第三十七章
慕容候弃舟登岸,已有一干王府内官候在码头,华盖抬轿,一应轿夫护卫,列戍整齐,在王府里侍奉多年的管家见到慕容候,赶忙着迎了上来:“殿下,你可回来了……”
“陈管家,我也不过才去了几天,怎么说得我像是久不归家一样……”慕容候一向平易,并无架子,王府内的下人们,都是怕王爷,敬世子,这陈管家也是看着他长大的人,负责他的起居饮食,可以说是王府内最亲近的人。
王府里,管家可不止一位,虽然金陵王膝下仅有一子,而且王妃之位一直空缺,连侧妃都没一个,金陵王又向来轻车简从,紧衣缩食,于自己的开销用度并不铺张,用不了这么多家仆侍从,但奇士府四门首席,经常出入王府,连带着奇士府里的诸多奇人,也都排房列席,所以王府中,除了照顾他饮食起居的陈管家,还有管后厨的,管采买的,管录名的,各类不齐,统称王府内官。
这陈管家也约莫五十来岁了,慕容候还未出生时,便已在王府供职,忠心耿耿,王府世子,还是金陵王的独子,份量何其之重,但金陵王却把这照料世子的要务交给了这位管家。
“文渊大学士昨日到了王府,为天子诞,来与王爷商量进京的事。

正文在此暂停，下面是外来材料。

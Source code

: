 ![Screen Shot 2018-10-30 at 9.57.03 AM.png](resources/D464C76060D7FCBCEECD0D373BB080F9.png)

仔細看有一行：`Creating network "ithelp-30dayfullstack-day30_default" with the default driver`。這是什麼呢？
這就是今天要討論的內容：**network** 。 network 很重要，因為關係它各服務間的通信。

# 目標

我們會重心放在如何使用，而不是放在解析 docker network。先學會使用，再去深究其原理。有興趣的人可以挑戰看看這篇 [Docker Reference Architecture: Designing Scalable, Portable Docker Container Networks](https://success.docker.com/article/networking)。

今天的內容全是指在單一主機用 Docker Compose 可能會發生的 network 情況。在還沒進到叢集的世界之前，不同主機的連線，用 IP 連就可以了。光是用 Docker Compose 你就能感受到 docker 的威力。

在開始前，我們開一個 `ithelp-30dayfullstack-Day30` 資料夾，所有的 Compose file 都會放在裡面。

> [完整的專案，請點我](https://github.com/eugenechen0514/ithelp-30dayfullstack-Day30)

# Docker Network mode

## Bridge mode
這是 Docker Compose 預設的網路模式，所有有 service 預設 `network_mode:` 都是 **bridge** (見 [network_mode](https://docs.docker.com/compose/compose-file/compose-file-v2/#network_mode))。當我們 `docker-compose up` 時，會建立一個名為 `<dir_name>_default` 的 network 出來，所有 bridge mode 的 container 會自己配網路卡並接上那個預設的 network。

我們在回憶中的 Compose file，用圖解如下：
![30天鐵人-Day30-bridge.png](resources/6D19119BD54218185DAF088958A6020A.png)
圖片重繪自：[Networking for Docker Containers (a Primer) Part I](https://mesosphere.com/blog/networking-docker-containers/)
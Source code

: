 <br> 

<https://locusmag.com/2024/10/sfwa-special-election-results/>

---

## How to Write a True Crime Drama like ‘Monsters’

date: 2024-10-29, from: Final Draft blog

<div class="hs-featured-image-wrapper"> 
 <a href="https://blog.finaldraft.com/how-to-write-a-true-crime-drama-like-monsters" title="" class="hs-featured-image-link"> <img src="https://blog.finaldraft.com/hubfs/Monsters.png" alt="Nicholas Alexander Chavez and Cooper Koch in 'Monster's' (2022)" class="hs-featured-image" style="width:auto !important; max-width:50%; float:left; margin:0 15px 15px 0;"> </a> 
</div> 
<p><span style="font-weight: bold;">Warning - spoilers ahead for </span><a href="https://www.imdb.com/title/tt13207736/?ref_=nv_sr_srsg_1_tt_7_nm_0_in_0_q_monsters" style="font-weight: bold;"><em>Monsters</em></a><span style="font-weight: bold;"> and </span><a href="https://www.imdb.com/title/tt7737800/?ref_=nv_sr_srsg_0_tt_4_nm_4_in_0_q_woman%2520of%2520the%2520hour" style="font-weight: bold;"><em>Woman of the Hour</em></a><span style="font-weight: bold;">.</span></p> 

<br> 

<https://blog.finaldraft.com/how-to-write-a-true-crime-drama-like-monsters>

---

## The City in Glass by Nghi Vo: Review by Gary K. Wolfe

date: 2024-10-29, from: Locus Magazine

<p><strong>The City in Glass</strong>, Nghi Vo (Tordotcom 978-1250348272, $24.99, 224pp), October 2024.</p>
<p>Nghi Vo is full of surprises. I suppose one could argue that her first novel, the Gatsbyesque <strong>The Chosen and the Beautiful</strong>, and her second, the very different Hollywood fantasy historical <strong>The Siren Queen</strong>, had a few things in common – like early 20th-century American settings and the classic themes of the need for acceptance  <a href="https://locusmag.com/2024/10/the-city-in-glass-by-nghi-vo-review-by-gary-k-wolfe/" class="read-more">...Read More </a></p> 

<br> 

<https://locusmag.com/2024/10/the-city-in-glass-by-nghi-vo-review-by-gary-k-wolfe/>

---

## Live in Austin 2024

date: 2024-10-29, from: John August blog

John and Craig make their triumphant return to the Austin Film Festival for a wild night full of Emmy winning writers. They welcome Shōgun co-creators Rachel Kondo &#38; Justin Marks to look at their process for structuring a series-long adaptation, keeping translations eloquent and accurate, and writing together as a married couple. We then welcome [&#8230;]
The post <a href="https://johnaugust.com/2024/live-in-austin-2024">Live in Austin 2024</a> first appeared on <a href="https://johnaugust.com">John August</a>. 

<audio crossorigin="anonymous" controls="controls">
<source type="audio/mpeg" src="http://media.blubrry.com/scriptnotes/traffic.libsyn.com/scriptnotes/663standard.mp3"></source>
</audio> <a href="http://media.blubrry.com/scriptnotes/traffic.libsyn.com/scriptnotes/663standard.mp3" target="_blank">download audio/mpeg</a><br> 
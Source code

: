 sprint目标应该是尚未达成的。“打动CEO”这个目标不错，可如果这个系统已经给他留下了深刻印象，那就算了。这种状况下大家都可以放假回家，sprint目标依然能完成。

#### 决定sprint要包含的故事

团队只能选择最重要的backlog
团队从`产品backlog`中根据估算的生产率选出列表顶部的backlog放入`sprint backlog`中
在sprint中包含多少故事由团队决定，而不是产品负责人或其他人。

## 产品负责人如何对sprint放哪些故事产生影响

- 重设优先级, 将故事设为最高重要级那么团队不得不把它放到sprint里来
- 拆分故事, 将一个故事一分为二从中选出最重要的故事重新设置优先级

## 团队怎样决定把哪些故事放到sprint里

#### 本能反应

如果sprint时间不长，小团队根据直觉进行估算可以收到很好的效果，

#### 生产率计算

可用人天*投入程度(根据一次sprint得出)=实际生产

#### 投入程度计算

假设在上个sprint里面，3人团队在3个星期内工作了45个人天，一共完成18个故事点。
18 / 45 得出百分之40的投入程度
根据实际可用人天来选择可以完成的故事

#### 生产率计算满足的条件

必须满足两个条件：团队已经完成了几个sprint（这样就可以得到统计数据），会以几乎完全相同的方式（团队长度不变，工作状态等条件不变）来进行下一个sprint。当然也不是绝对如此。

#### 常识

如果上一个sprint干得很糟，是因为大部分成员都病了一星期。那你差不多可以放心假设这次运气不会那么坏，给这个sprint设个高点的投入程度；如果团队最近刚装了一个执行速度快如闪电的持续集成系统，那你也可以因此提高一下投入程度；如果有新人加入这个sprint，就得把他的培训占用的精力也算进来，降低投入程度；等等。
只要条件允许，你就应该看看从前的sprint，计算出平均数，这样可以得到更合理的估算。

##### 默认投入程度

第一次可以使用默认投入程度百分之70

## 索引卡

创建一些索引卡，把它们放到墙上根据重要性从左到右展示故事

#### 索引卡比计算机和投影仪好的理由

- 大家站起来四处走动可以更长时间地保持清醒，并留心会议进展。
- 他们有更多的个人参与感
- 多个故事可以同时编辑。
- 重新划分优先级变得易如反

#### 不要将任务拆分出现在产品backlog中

”陈管家如是说道。
慕容候低头进了轿中,回身坐下,点了点头:“我知晓了,还有呢?”
陈管家迟疑了一下,看了看慕容候,后者心领神会,哪里还不知道对方在想什么,便出声道:“她也来了吗?”
“按照旧俗,合卺前两方不得会面,但天子诞在即,诸藩进京,不得出一点差错,事急从权嘛。”陈管家笑道。
慕容候揉了揉太阳穴:“怕是来瞧未来公婿占多,那位千金在京师可素有才名,写情写景,寄于逍遥,那一册册的文选在京城人手皆持,要是文渊阁翰林能选女的,她该是头一个。”
陈管家捻了捻胡子,说道:“王府能多个才女,那也是极好的,以后小世子读书识字,立身立德,自有王妃教导……”
慕容候大袖一挥,示意退下,显然是不想在这个话题上纠缠,轿子启程,向着金陵城中的王府而去。
这金陵城六朝旧都,虽说旧宫多经风雨所毁,但一朝威严尚且磅礴,何况六朝共建,伫立于城沿正南,便有世人所知的六朝五所旧宫,金陵王宫便只选了其中最早一处,兴修故建,取下龙雕凤砌,便是如今的王府所在。
只是王宫自然比不得皇宫,况且金陵王又是当朝第一鳏夫,那后宫诸院全改作了居所,住的也都是奇士府中的奇人异士。
慕容候的轿子在府门前停下,倒也没什么刻意之处,出了轿子,在一众护卫和陈管家的陪同下,缓步走进王府。
“他们在何处?”慕容候偏过头向陈管家问道。
“在后花园里呢。”
慕容候信步去了后花园,在那后花园听潮亭中,见到有人正在对弈。
亭中有三人,执白子的那人,一身蟒袍玉带,气态如坐定神仙,悠然自在,而执黑子的,却是一个黄衣襦裙的女子,轻皱着眉头,约莫是被棋局所困,正在长考,女子身后,站着一个乌衣男子,负手而立,看着对弈棋局。
这三人,不管衣着服饰还是形态相貌,都不似寻常,旁人不知身份,只当是天上仙人对弈。
慕容候挥退左右,迎了上去,他刚走到近前,便见那女子掷子投降,开口说道:“慕容伯伯,我下不过你,御社辟雍里的棋贤曾说,黑白纵横,要以总局为要,无需恪占边角,只要固守天元,便有逆转大龙的生机,但伯伯的白子以边角为底,联合内拐,犹如大雪层崩,我守不住边角,独占天元也无力回天……”
乌衣男子笑着道:“那是自然,金陵王早年曾有‘纵横十九,天下第一’的名号,其师更是天下公认的棋圣吴先生,自吴先生病逝后,这十九纵横之道,恐怕没人能是金陵王的对手了。”
蟒袍玉带的威仪男子淡然一笑:“陆大学士此言差矣,棋弈变化,无穷无尽,天元之数尚且不足,孤王也不过是得了先师传法,另辟蹊径,以边为羽,以角为翼,又融汇先师的大雪崩内拐定式,杀一杀趣弈小局尚可,至于天下第一,说来惭愧,在这府内,就有能胜过孤王的人。”
“哦?”有儒门文冕之称的乌衣男子面露几分意外神色,“王爷的珍珑诀要,有人可破?”
金陵王却只是偏了下头,对着慕容候道:“酗儿,还不快来见过你陆叔叔和陆妹妹。”